結月です。
「餅は餅屋」はその道のことは専門家に頼むのがいいなんて意味だけれど、専門家に頼まないほうがいいことも多々ある。特にそういう時代になってきた。
確かに技術的なことは簡単に習得できないから、アニメを作りたければアニメ制作会社に頼んでアニメーターという専門家に絵を描いてもらないといけない。素人がいきなりアニメの絵なんて描けるわけはないから。
ところが企画というものになると餅は餅屋でないほうがいい。
新しい餅を開発したいのに餅屋に相談すると、いわゆる餅しかできない。普通に美味しいかもしれないけれど、ありきたりで、すごく上手にできた餅が出来上がる。
でも、クオリティは良くてもありきたりなものでは新しい時代は生み出せないし、もしそれが斜陽産業ならばありきたりなものをもう一つ増やしたところで斜陽のままである。
餅屋になるほどその道を追求していると、世界が狭くなってしまう。職人的技は研ぎ澄まされても、内容としては閉鎖的で排他的になる。
であるからして、企画でもって新しいことをやろうとするなら餅は餅屋でないほうがよく、もっと違ったジャンルを勉強したりしてアイデアを斬新にしていく。
とはいえ、その業界で長年培ってきたものは数多くの失敗ゆえにいい方法としてできたものもあるから、そこは知っておくのはいい。そうでないと当たり前な失敗をしてしまうから。
でも、アイデアに関してはたとえ餅を作りたくても餅屋を参考にはせず、ゼロスタートで真っ新な気持ちで始めるのがいいように思う。
それはものすごく大変なことだけれど、そのほうが今まで見たこともない新しいものができるに違いなく、そうやって時代を変えていくほうがおもしろい。
日本人って教育のせいもあろうが、何かの正解をしっかりと理解し、それができることが優秀である評価がある。そしてその正解から外れたものは否定されやすい。
きっと日本の会社の仕事は既存の正解をしっかりとやることに終始していて、その正解をやめちまおうと思う人は少ないのではないか。
だから日本はずっと失われた年月を重ねていて、イノベーションとかうるさく言われたのもすでに死語になっている。
思えばイノベーションが最もないのは学校で、極度に閉鎖的環境であるから昭和のまま変わらない。
その象徴はランドセルだと思うけど、あんな伸び縮みしないで使いにくく、モノもたくさん入らないし柔軟性がないから持ちにくいし、しかも値段は高いしで何もいいところはない。それなのに小学生はランドセルという昔ならではの価値観がそのまま残っていて、小学生はランドセルである。
学校もそれをやめようとしないし、保護者もやめようとしない。
学校とか、あとは役場、そういったところは外部からの空気が取り込められないから旧態依然のまま。

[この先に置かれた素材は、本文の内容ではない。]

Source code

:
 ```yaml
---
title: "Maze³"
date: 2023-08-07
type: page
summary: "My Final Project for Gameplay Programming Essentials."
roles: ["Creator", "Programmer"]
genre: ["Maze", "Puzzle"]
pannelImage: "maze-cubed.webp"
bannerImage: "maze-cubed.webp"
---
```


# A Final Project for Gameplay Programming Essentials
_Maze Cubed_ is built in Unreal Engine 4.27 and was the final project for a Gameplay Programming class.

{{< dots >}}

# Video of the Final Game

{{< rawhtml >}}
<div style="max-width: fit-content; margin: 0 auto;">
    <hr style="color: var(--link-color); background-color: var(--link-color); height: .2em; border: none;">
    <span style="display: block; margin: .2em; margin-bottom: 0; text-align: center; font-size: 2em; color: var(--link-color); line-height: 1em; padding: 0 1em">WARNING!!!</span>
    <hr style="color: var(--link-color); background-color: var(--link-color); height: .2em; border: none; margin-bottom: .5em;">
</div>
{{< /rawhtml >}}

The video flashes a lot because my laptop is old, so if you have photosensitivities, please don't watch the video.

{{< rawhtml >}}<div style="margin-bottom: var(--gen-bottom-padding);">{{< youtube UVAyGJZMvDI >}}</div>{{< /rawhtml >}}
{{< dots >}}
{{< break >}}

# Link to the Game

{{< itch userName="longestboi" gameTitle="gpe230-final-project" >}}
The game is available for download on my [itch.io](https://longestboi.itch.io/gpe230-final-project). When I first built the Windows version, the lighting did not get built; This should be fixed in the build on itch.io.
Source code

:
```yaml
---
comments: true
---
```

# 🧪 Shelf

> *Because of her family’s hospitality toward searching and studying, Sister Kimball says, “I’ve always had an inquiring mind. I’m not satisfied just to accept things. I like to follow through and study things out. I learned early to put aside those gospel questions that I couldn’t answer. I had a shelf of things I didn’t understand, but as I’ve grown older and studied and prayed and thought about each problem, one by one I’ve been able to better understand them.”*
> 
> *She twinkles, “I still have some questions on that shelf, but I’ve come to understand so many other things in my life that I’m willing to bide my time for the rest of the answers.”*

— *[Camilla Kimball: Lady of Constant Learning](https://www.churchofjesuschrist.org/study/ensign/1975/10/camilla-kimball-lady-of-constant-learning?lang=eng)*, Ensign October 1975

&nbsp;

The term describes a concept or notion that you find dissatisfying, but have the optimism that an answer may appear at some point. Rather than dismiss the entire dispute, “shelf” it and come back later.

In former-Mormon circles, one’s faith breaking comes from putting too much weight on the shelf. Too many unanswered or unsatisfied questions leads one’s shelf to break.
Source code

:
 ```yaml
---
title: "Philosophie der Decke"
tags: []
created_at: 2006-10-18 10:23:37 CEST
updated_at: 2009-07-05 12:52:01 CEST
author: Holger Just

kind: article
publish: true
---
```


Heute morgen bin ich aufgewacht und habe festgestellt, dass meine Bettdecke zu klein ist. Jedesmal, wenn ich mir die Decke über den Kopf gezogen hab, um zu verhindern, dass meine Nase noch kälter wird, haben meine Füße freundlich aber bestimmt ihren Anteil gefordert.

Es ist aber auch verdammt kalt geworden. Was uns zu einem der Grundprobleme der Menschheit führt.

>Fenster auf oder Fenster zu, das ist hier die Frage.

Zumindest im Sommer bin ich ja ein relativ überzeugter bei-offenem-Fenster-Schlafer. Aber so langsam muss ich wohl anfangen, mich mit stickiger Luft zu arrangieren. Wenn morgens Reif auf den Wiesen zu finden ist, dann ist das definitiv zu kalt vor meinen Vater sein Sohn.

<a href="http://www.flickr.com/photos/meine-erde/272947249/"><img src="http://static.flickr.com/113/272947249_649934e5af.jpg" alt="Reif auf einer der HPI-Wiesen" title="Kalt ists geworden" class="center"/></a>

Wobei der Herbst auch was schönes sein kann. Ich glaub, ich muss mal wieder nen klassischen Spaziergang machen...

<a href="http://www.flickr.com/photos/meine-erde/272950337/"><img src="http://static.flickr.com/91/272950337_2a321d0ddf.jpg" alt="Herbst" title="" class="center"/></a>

いやいや、でも企業もそうか。大企業だって見ていると新しさは感じられない。クルマだって日本はまだガソリン車が普通だし、電気自動車は選べるほどもないし、買ったとしても充電設備が整えられていないから使えない。
それもきっと自動車の会社が電気自動車を作ろうとしているからであり、電気自動車なんて餅は餅屋に頼まず、異業種が作ったほうがきっと早い。
自動車の会社だとこれまでのガソリン車の流れを捨てられないから。その延長でしか電気自動車を作れない。
あと、餅は餅屋でなくていい理由は、餅を作るレシピがネットですぐに調べられるから。昔はそのレシピが手に入らず、秘伝であったから餅屋は大きい顔ができた。
なので、美味しい餅を作ること自体は本当に簡単になっている。
そうなると美味しいは当たり前で、おもしろいことが大事になってきていて、でもその新しいおもしろさもネットによってすぐに再生産されるから瞬く間に古くなる。
なので、一つのことをじっと長くやるのは無理な時代で、短期的なものを変化させながら前に進むしかない。
老舗とか、そういうこれまで長く続けてきたところが駄目になっているのはそのせいである。
とまあ、そんなことを考えながら毎日を過ごしている。
新しいもの、見たことがないもの、やったことがないもの、そういうものにだけ興味を向けている
すでにあるもの、閉鎖的世界でレシピができあがっているもの、そういうのは要らない。
なので、古い体質の人たちからは嫌われたり、悪口言われるのがいい。それがあるなら自分は新しいことができている証明だから。